Viral! Dedi Mulyadi Kaget Temukan Fakta Sumber Air Pabrik Aqua

Viral! Dedi Mulyadi Kaget Temukan Fakta Sumber Air Pabrik Aqua

Video viral KDM di Pabrik Aqua--ist

JAKARTA, RADARPEDA.CO.ID - Video kunjungan Gubernur Jawa Barat, Dedi Mulyadi (KDM), ke sebuah pabrik air mineral dalam kemasan (AMDK) mendadak viral di media sosial.

Publik ramai membicarakan momen ketika Dedi tampak terkejut setelah mengetahui asal air baku yang digunakan perusahaan tersebut.

Dalam video yang diunggah ke kanal YouTube @KANGDEDIMULYADICHANNEL, Dedi awalnya menanyakan kepada seorang pekerja mengenai sumber bahan baku air mineral yang diproduksi.
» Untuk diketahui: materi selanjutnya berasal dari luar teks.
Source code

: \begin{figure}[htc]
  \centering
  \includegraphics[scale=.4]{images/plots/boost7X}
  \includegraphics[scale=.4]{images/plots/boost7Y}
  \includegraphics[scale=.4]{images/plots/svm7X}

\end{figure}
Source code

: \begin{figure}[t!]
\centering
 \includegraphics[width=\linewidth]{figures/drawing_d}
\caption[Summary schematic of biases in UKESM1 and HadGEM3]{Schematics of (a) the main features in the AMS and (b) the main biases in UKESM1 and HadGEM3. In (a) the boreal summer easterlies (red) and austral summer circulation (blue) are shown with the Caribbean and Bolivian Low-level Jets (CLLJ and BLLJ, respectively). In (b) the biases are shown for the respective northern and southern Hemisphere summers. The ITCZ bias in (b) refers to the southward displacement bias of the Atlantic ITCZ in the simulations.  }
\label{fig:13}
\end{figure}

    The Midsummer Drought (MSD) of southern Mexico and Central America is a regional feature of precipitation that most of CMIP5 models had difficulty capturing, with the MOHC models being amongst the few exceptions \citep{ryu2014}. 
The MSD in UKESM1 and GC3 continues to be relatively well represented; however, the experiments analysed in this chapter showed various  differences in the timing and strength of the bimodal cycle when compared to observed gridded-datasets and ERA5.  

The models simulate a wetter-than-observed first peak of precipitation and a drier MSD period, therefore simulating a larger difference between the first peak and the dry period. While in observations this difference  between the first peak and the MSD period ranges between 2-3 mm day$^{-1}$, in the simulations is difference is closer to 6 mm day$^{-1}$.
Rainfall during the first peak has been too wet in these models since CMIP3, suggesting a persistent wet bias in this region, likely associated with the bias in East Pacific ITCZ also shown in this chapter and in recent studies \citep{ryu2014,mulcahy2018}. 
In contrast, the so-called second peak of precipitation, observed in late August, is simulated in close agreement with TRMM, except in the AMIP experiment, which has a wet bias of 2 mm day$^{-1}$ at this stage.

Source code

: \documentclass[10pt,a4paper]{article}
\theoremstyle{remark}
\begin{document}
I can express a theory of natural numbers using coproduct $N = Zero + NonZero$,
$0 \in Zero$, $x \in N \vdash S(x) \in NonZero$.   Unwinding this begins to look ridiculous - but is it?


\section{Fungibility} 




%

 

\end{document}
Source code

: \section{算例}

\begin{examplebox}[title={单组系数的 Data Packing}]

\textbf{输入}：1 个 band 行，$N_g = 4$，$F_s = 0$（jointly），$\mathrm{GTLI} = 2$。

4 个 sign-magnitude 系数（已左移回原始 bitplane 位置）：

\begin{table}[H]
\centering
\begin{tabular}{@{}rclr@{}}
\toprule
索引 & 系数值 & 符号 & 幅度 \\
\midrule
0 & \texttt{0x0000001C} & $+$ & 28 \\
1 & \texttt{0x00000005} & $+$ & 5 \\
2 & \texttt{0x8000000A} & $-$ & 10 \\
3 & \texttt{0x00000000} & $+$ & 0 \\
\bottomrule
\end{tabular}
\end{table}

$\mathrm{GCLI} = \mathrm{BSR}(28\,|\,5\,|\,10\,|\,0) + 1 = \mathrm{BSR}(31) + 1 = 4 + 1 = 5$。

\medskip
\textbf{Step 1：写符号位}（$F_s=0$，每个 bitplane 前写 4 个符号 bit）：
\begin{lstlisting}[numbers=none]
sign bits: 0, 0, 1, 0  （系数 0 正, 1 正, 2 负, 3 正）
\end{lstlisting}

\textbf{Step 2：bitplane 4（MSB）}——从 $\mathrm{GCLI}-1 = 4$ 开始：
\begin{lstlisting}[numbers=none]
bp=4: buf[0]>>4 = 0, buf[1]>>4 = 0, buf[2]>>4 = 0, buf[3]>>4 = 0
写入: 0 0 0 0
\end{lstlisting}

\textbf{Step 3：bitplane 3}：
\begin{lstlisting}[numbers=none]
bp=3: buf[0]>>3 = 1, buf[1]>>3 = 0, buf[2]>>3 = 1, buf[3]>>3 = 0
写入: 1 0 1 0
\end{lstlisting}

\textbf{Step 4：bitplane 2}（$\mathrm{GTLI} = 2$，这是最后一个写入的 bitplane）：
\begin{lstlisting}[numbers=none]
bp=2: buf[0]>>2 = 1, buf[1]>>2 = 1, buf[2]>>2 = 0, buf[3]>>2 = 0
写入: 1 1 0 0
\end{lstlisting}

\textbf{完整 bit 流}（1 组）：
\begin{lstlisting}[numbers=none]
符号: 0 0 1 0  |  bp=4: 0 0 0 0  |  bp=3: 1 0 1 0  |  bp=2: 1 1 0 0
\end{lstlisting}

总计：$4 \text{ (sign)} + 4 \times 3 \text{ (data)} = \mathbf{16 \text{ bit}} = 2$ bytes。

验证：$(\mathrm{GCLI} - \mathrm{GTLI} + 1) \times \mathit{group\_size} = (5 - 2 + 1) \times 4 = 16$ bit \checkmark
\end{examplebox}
BACA JUGA:Heboh Hujan Abu di Citeureup Bogor, Begini Reaksi Dedi Mulyadi

“Ngambil airnya dari sungai?” tanya Dedi.

“Airnya dari bawah tanah, Pak,” jawab pekerja.

Dedi lalu memastikan kembali apakah air benar-benar diambil dari bawah tanah, bukan dari sungai atau mata air pegunungan. Pekerja menjelaskan bahwa air disedot melalui sumur bor dari lapisan akuifer dalam.

Momen ini memicu diskusi warganet. Banyak yang kaget setelah mengetahui air AMDK yang dikira berasal dari mata air pegunungan ternyata diambil dari bawah tanah.

Pengambilan air bawah tanah melalui sumur bor bukanlah pelanggaran. Justru metode ini merupakan standar global untuk AMDK dan diperbolehkan untuk produk berlabel “spring water”, selama mengikuti regulasi serta kajian ilmiah.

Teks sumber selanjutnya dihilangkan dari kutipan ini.